Au-delà de ses succès internes, le PSTA a eu un impact significatif à l’échelle continentale. Il a été adopté par l’Union africaine comme le premier plan CAADP (Comprehensive Africa Agriculture Development Programme). L’Union africaine, qui encourage l’élaboration de politiques et stratégies à long terme à travers le programme CAADP, rencontrait initialement peu de réponses de la part des pays membres. Le Rwanda a été le premier à présenter son plan, qui a été approuvé par les instances de l’Union africaine, devenant ainsi le premier CAADP d’Afrique. Cela a représenté une source de grande fierté pour le Rwanda, son ministère et le FIDA. Par la suite, de nombreux autres plans CAADP ont été développés en Afrique. Les accords de Maputo ont ultérieurement préconisé l’allocation de 10 % du budget national à l’agriculture. À ce jour, le Rwanda figure parmi les rares pays à avoir atteint cet objectif de 10 % du budget national consacré à l’agriculture.
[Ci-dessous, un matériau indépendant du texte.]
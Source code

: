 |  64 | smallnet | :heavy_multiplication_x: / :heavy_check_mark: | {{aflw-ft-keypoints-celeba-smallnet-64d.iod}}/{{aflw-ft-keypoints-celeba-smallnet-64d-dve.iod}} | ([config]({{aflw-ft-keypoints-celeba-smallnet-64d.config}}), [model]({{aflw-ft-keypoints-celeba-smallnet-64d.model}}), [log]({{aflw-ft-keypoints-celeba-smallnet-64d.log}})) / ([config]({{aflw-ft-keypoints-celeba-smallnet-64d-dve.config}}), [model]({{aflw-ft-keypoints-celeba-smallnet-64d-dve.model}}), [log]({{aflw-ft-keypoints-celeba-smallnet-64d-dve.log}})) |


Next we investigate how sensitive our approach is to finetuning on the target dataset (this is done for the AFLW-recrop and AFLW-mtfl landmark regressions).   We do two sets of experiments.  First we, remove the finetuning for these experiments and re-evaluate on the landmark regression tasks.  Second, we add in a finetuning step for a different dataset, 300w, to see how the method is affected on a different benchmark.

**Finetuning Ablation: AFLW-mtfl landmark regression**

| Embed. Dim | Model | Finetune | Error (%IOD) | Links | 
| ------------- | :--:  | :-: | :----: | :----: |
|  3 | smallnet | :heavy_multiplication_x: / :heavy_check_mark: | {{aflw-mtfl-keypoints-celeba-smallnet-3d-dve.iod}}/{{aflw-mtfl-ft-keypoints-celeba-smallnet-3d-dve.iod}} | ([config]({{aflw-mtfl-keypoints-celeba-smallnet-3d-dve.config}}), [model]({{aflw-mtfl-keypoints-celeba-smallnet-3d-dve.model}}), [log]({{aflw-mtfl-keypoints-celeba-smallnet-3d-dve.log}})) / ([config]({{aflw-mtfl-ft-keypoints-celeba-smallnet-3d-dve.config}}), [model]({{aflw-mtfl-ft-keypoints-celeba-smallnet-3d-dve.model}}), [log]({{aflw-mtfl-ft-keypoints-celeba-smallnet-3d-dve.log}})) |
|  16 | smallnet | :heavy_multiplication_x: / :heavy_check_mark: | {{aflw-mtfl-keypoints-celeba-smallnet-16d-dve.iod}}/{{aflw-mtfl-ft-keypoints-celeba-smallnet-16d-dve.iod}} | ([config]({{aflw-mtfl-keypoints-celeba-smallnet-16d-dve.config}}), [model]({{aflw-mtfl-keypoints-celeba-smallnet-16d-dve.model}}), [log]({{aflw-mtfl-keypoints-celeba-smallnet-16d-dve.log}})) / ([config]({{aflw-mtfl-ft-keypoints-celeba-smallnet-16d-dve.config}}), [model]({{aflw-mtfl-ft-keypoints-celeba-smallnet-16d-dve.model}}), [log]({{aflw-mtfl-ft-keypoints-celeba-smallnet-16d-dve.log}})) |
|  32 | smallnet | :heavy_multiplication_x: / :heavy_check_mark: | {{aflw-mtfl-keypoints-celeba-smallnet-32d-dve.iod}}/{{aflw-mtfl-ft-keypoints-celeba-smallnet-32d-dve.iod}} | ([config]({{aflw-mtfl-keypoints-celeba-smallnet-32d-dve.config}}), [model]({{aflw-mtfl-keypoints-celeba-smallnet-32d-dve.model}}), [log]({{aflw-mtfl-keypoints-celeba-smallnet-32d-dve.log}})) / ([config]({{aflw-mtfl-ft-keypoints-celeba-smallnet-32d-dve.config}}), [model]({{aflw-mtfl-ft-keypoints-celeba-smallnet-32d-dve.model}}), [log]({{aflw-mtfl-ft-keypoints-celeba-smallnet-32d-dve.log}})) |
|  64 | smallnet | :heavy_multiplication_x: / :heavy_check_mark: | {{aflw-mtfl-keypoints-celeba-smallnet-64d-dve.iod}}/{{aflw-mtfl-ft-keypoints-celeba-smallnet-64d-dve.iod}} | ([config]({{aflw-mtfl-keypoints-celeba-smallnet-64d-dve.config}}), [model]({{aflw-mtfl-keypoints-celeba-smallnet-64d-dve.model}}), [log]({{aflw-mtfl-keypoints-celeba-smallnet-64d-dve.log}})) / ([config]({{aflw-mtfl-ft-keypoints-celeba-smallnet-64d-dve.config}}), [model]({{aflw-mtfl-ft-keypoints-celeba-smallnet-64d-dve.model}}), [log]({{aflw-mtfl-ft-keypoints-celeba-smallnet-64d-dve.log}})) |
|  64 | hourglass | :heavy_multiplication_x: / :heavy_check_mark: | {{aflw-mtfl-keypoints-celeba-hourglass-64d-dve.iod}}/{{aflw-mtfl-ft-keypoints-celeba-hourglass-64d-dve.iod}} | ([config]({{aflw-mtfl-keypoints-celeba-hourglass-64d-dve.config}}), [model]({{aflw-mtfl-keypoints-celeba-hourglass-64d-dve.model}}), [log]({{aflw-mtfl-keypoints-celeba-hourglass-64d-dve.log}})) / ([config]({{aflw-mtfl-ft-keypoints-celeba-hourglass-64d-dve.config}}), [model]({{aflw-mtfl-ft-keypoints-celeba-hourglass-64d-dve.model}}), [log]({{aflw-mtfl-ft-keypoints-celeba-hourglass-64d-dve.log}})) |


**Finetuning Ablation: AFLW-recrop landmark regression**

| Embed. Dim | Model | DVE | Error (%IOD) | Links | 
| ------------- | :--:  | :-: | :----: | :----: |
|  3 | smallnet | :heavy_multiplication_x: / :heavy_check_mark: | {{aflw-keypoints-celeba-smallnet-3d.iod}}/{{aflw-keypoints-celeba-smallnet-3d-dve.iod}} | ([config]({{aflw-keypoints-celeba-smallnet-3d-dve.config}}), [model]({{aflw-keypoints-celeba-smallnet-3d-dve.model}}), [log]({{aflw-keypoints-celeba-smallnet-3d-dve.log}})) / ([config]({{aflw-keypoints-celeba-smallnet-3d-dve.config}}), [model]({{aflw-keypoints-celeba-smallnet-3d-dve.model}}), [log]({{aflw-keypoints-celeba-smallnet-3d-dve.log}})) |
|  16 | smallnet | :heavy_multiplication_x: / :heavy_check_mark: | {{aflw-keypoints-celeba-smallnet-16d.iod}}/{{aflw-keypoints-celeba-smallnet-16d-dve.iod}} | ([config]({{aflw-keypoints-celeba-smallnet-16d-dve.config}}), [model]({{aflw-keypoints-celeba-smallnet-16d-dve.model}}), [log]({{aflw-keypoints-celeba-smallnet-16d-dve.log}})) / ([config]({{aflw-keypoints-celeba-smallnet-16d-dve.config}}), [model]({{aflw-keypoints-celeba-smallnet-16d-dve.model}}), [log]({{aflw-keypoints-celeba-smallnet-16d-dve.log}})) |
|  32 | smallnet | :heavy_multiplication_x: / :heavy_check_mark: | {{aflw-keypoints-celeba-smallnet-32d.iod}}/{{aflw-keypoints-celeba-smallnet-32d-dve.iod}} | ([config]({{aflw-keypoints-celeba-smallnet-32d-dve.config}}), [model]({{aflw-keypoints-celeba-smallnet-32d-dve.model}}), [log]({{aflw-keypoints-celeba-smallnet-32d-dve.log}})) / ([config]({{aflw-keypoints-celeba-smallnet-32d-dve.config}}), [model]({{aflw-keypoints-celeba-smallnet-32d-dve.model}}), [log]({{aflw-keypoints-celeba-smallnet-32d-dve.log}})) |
Bien que la planification à long terme ait démontré son efficacité en Asie depuis longtemps (en Inde, Malaisie, Vietnam), elle se met progressivement en place en Afrique. Aujourd’hui, un nombre croissant de pays africains, comme l’Éthiopie, le Sénégal ou Madagascar (dont l’initiative a également été couronnée de succès), adoptent des stratégies similaires, parfois sous d’autres appellations telles que « Sénégal émergent ».

L’expérience du Programme Stratégique de Transformation de l’Agriculture (PSTA) au Rwanda constitue un exemple pionnier et inspirant de planification à long terme dans le secteur agricole en Afrique. Initié par la volonté du gouvernement et soutenu par des partenaires internationaux, le PSTA a permis une analyse rigoureuse des besoins et des potentiels, conduisant à des développements concrets tels que l’essor de la riziculture et l’aménagement des terres. Sa capacité à s’adapter et à évoluer sur vingt ans, sa contribution à la primauté de la petite agriculture, et son influence en tant que premier CAADP d’Afrique, couplée à l’atteinte de l’objectif de 10 % du budget national pour l’agriculture, témoignent de sa robustesse et de son impact durable. Le PSTA illustre qu’une vision claire, une planification structurée et un engagement politique sur la durée sont des facteurs essentiels pour transformer durablement l’agriculture et améliorer les conditions socio-économiques des populations. Son succès offre de précieuses leçons pour d’autres nations africaines s’engageant sur la voie du développement agricole, notamment au vu de la croissance démographique et du changement climatique en cours sur le continent.